For example, Turan says, Cerebra can predict optimal product stock allocations based on sales forecasts and discover which discounts to offer to which customers for products expected to see a drop in sales. Ostensibly, platform can also identify the best-performing discounts for each campaign and spot abnormal return rates — automatically adjusting “problematic” product descriptions.
“Cerebra’s insights gives additional layers of data and context to the data and technical teams. For organizations that have large data science teams, it gives them more ammunition to work with … For companies without data science teams or with smaller ones who are overwhelmed, it lets the business access the output of a data science team but without needing to hire additionally,” Turan explained. “Either way, the customer is still in control of the data and output, and can consume it in the manner that best suits — whether by Cerebra’s interface or through their own existing.“
From the data it collects, Cerebra attempts to find out which customers are ready to buy and win back customers potentially at risk of churn. The platform can also create product bundles and promote cross-sales — i.e., encouraging customers to purchase products in addition to the original items that they intended to purchase — based on customer behavior, product affinity, and price preferences.
“Every insight has a call to action and a financial effect aligned with it, allowing our clients to prioritize decisions for the highest impact,” Turan said. “Cerebra tells you what you should focus on and why, so you can move forward with the action faster than ever before … It’s this part of Cerebra’s AI technology that makes business teams move faster and more efficiently, saving and making money throughout the entire process.”
Twenty-three-employee Cerebra, which offers plugins for existing ecommerce ecosystems like Shopify, competes with startups like Constructor, Zoovu, and Klevu in the growing marketing and merchandising automation segment. Klevu applies AI to help ecommerce merchants deliver search experiences powered by customers’ behaviors. Similarly, Constructor’s AI-powered software aims to address the challenges with discovery tools including search, autosuggest, browse, recommendations, and collections by aggregating data and learning from shoppers’ search queries.

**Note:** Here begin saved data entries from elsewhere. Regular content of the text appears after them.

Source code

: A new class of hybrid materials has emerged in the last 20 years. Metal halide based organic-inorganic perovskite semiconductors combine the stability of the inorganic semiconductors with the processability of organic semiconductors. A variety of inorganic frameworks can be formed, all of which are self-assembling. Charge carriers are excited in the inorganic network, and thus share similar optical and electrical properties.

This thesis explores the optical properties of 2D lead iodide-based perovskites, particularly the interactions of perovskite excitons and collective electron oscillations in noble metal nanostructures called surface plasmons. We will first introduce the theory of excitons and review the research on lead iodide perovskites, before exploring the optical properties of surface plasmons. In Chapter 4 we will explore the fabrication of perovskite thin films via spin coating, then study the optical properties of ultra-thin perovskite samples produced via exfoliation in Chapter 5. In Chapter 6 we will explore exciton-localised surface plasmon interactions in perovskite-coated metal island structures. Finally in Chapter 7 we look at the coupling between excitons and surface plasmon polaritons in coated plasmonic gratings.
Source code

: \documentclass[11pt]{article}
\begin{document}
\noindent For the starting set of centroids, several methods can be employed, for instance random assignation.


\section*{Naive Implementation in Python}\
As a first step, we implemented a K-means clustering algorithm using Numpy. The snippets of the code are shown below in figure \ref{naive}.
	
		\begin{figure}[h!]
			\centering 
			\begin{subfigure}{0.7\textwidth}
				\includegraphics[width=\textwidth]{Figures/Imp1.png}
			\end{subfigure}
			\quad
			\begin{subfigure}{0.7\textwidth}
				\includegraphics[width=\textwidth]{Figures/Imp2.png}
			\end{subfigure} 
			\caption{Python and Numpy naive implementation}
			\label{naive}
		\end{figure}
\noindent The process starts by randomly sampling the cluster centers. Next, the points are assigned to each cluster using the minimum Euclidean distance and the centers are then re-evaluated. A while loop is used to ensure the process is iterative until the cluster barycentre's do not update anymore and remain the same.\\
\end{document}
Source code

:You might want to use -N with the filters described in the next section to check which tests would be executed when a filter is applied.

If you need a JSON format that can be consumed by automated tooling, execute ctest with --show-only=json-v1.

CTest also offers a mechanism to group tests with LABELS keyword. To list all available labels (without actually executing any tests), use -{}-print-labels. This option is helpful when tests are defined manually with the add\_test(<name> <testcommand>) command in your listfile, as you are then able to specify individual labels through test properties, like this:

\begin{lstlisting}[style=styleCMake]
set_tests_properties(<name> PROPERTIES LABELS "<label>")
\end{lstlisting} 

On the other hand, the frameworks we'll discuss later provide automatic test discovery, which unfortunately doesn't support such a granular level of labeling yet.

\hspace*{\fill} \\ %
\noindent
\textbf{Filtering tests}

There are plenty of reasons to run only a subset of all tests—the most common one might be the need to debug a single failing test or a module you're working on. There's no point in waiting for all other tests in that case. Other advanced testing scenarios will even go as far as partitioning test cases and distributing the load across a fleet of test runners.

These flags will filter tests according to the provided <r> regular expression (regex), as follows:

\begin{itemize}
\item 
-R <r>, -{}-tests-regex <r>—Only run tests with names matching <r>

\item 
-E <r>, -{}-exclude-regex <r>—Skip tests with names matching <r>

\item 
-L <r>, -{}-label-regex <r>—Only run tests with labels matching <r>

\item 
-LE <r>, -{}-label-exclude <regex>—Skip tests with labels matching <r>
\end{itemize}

Gartner predicted that at least 60% of organizations would start using AI for digital commerce by 2020. But not every company is so eager. RMG reports that 12% of senior merchants have “no plans” to adopt AI as of 2021, due to a lack of expertise to manage a pilot, high costs, unorganized data, and a lack of understanding about the benefits of AI.
Turan asserts that Cerebra is well-positioned to overcome the hurdles that it faces. Cerebra currently has 80 users and plans to use the funding to ramp up hiring and R&D, as well as customer acquisition.
“Every company is competing for attention and seeking growth. E-commerce is growing more rapidly than it has ever before. Most companies are really well funded, making the battle for bidding for attention more and more expensive every day. Giants like Amazon, Shein, and others are winning based on managing data, not because their retail products are the best,” Turan continued. “[With Cerebra,] everybody in the organization looks at the same data, in context to their own role, and can act upon it with speed. This means an enhanced customer lifetime value, more ROI from spend (growth of profitability), optimized inventory to reduce waste and minimize loss of revenue, and less waste on activities that don’t add to the bottom line.”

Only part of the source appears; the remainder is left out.